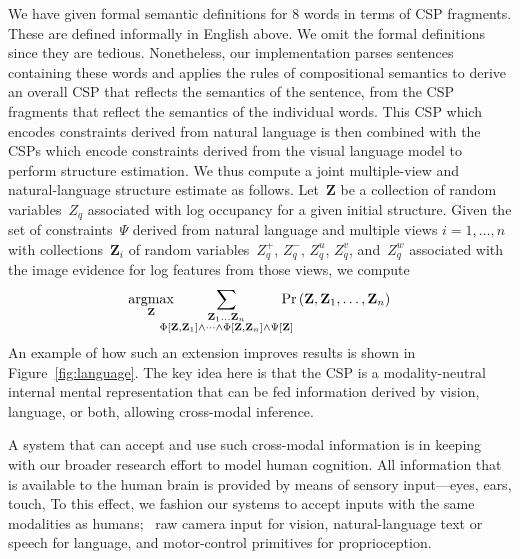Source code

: \par\noindent
We have given formal semantic definitions for $8$ words in terms of CSP
fragments.
%
These are defined informally in English above.
%
We omit the formal definitions since they are tedious.
%
Nonetheless, our implementation parses sentences containing these words and
applies the rules of compositional semantics to derive an overall CSP that
reflects the semantics of the sentence, from the CSP fragments that reflect the
semantics of the individual words.
%
This CSP which encodes constraints derived from natural language is then
combined with the CSPs which encode constraints derived from the visual
language model to perform structure estimation.
%
We thus compute a joint multiple-view and natural-language structure estimate
as follows.
%
Let~$\mathbf{Z}$ be a collection of random variables~$Z_q$ associated with log
occupancy for a given initial structure.
%
Given the set of constraints~$\Psi$ derived from natural language
and multiple views $i=1,\ldots,n$ with collections~$\mathbf{Z}_i$ of random
variables~$Z^+_q$, $Z^-_q$, $Z^u_q$, $Z^v_q$, and~$Z^w_q$ associated with the
image evidence for log features from those views, we compute
%
\begin{equation*}
  \argmax_{\mathbf{Z}}\hspace{-12pt}
  \sum_{\substack{\mathbf{Z}_1\ldots\mathbf{Z}_n\\
      \Phi\left[\mathbf{Z},\mathbf{Z}_1\right]\wedge\cdots\wedge\Phi\left[\mathbf{Z},\mathbf{Z}_n\right]\wedge\Psi\left[\mathbf{Z}\right]}}
  \hspace{-10pt}\Pr\left(\mathbf{Z},\mathbf{Z}_1,\ldots,\mathbf{Z}_n\right)
\end{equation*}
%
An example of how such an extension improves results is shown in
Figure~\ref{fig:language}.
%
The key idea here is that the CSP is a modality-neutral internal mental
representation that can be fed information derived by vision, language, or
both, allowing cross-modal inference.

A system that can accept and use such cross-modal information is in keeping
with our broader research effort to model human cognition.
%
All information that is available to the human brain is provided by means of
sensory input---eyes, ears, touch, \etc
%
To this effect, we fashion our systems to accept inputs with the same
modalities as humans; \ie\ raw camera input for vision, natural-language text
or speech for language, and motor-control primitives for proprioception.

\par\vspace{-1ex}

**Required action:** Of the entries above, how many lines hold the word "derived"? Give back only that number.

**Result below:** 4